Instructions to follow - The answer must consist of every line from the entries that holds the word "vector".

*** Source records ***

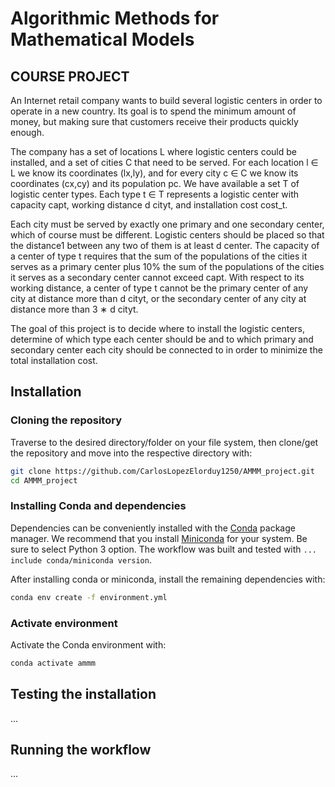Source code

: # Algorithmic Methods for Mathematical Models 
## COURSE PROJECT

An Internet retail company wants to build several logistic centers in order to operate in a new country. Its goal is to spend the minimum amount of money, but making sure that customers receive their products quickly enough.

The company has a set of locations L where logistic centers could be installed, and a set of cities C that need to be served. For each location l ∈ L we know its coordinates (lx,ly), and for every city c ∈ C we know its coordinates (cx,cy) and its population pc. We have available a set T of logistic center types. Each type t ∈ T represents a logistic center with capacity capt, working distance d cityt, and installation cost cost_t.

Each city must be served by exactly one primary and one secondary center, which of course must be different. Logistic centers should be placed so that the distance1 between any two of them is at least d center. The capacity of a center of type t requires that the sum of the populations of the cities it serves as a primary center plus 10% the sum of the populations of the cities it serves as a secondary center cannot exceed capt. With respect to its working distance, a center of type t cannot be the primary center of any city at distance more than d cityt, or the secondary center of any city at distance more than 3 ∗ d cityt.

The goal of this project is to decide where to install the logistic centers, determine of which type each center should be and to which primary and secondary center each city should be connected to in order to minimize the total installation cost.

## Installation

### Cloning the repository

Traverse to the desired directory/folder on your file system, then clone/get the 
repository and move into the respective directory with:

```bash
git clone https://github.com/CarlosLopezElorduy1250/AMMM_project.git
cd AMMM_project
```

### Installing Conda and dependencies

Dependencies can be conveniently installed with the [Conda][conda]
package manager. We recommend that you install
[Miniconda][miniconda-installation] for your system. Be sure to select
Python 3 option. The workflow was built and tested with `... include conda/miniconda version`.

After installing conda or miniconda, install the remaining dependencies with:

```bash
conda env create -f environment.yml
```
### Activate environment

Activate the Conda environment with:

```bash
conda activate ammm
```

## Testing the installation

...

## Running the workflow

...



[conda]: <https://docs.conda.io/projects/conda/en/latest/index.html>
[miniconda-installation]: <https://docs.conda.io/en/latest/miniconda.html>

*** End of Source records ***
*** Source records ***

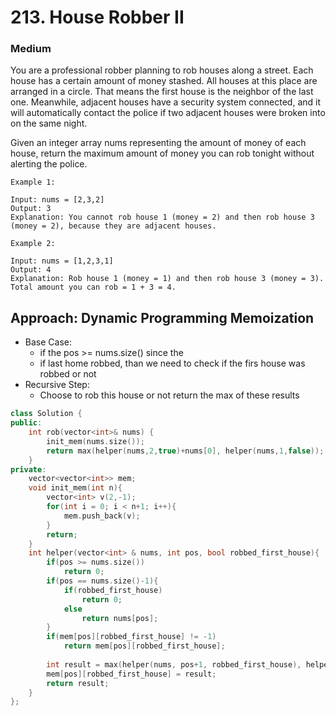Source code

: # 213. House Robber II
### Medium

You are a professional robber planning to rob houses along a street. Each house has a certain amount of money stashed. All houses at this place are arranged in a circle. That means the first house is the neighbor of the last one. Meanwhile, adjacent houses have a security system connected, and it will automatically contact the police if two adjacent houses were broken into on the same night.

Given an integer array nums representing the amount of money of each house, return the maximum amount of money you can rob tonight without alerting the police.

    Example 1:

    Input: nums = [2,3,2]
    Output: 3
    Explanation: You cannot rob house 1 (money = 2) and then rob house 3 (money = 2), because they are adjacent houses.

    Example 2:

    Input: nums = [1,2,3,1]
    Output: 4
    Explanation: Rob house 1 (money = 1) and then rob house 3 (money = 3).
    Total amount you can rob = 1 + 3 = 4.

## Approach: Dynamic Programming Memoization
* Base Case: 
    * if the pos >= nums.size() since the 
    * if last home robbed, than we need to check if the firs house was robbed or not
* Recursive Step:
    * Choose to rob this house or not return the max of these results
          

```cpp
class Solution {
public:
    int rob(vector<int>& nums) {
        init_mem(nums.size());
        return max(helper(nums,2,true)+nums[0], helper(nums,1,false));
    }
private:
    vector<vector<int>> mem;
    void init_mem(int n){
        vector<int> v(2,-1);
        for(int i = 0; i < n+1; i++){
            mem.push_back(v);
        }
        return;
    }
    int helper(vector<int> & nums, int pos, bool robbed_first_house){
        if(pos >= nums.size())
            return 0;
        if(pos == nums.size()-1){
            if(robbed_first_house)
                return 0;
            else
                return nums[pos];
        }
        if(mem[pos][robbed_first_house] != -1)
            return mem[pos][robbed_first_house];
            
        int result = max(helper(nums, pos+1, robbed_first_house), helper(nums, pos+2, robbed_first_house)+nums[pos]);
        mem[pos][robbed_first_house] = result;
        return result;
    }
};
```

*** End of Source records ***
*** Source records ***

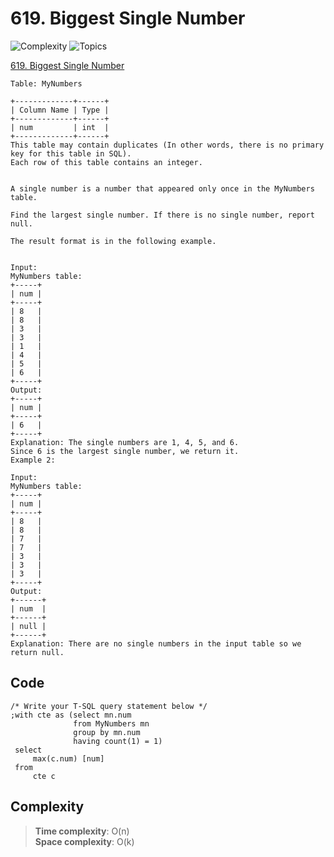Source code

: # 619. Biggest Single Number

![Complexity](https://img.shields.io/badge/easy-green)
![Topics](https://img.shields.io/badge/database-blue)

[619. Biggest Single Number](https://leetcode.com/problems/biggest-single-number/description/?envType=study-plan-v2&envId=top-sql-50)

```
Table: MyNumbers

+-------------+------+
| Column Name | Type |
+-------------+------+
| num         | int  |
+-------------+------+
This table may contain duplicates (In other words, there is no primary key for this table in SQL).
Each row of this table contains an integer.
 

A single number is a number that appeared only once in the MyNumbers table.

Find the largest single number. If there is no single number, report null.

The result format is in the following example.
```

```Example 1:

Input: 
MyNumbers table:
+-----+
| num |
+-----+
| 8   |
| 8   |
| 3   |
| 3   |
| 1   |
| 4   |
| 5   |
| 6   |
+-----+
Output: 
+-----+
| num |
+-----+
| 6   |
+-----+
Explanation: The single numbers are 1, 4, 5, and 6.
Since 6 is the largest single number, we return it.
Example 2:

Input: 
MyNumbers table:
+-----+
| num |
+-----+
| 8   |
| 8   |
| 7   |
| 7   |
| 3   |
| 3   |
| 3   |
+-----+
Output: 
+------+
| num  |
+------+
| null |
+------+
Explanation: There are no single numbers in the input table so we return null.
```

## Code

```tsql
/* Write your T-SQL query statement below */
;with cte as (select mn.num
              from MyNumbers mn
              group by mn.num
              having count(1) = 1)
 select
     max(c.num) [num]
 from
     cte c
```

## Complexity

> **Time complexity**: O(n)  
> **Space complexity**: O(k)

*** End of Source records ***

Exercise response -
    int rob(vector<int>& nums) {
    vector<vector<int>> mem;
        vector<int> v(2,-1);
    int helper(vector<int> & nums, int pos, bool robbed_first_house){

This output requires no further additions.